The Registrant has since adopted a new equity incentive plan, the Kimco Realty Corporation 2010 Equity Participation Plan, as amended (the “2010 Plan”), which was approved by the Company’s Board of Directors on March 15, 2010 and by the Company’s stockholders on May 5, 2010. According to the terms of the 2010 Plan, shares that were available for grant under the 1998 Plan as of May 5, 2010 and are not thereafter issued under the 1998 Plan and shares underlying any awards previously made under the 1998 Plan that are forfeited, expire or are settled for cash from and after May 5, 2010 (collectively, the “Carried Forward Shares”) will be available for issuance under the 2010 Plan. The total number of Carried Forward Shares as of November 1, 2012, is 2,125,982 shares. The Carried Forward Shares are hereby deregistered.

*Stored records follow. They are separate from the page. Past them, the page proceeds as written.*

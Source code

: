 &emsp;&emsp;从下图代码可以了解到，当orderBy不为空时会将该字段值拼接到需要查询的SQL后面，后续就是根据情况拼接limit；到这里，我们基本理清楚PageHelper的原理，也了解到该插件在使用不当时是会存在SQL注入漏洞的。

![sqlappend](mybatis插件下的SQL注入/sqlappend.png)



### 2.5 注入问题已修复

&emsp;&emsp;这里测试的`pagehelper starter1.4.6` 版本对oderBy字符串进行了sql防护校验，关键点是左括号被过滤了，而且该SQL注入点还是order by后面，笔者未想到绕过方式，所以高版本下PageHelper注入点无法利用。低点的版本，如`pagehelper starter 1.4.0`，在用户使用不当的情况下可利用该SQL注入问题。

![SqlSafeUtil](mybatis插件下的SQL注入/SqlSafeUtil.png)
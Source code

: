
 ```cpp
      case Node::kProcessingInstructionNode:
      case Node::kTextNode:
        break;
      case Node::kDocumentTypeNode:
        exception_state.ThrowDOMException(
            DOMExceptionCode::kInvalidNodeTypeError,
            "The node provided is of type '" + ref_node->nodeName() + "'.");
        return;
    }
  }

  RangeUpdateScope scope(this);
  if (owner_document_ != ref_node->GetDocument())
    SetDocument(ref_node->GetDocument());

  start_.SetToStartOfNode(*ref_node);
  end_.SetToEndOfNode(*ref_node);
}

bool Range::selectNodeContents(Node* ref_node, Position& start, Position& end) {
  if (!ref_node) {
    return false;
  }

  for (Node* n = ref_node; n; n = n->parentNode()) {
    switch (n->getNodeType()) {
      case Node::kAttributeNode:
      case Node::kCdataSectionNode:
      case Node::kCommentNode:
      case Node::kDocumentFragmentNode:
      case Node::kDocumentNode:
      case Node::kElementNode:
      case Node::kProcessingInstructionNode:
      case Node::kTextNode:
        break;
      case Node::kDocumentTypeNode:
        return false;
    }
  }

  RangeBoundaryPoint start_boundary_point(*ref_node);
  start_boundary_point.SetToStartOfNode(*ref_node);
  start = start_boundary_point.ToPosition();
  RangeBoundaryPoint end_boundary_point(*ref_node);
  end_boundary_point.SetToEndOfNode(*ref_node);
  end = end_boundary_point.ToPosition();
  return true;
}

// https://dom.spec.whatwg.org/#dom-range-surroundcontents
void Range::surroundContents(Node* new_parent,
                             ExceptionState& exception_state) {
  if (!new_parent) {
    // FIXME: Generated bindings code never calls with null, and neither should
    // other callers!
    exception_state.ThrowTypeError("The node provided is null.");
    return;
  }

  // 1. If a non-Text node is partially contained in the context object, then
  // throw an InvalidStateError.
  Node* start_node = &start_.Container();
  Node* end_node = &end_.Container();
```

Contemporaneously with the filing of this Post-Effective Amendment to the Prior Registration Statement, the Registrant is filing a Registration Statement on Form S-8 to register additional shares of Common Stock under the 2010 Plan and the Carried Forward Shares. The registration fees associated with the Carried Forward Shares paid by the Registrant in connection with the filing of the Prior Registration Statement will be carried forward and applied to the registration fee required in connection with the Registration Statement on Form S-8 which is being filed contemporaneously with the filing of this Post-Effective Amendment
In accordance with Instruction E to the General Instructions to Form S-8 and other guidance promulgated by the Securities and Exchange Commission, this Post-Effective Amendment is hereby filed (i) to reallocate the Carried Forward Shares from the 1998 Plan to the 2010 Plan, and (ii) to carry over the registration fee paid for the Carried Forward Shares from the Prior Registration Statement for the 1998 Plan to the Registration Statement on Form S-8 for the 2010 Plan that is being filed contemporaneously with the filing of this Post-Effective Amendment.
SIGNATURES
Pursuant to the requirements of the Securities Act of 1933, the registrant certifies that it has reasonable grounds to believe that it meets all of the requirements for filing on Form S-8 and has duly caused this Registration Statement to be signed on its behalf by the undersigned, thereunto duly authorized, in the City of New Hyde Park, State of New York, on this 5th day of November, 2012.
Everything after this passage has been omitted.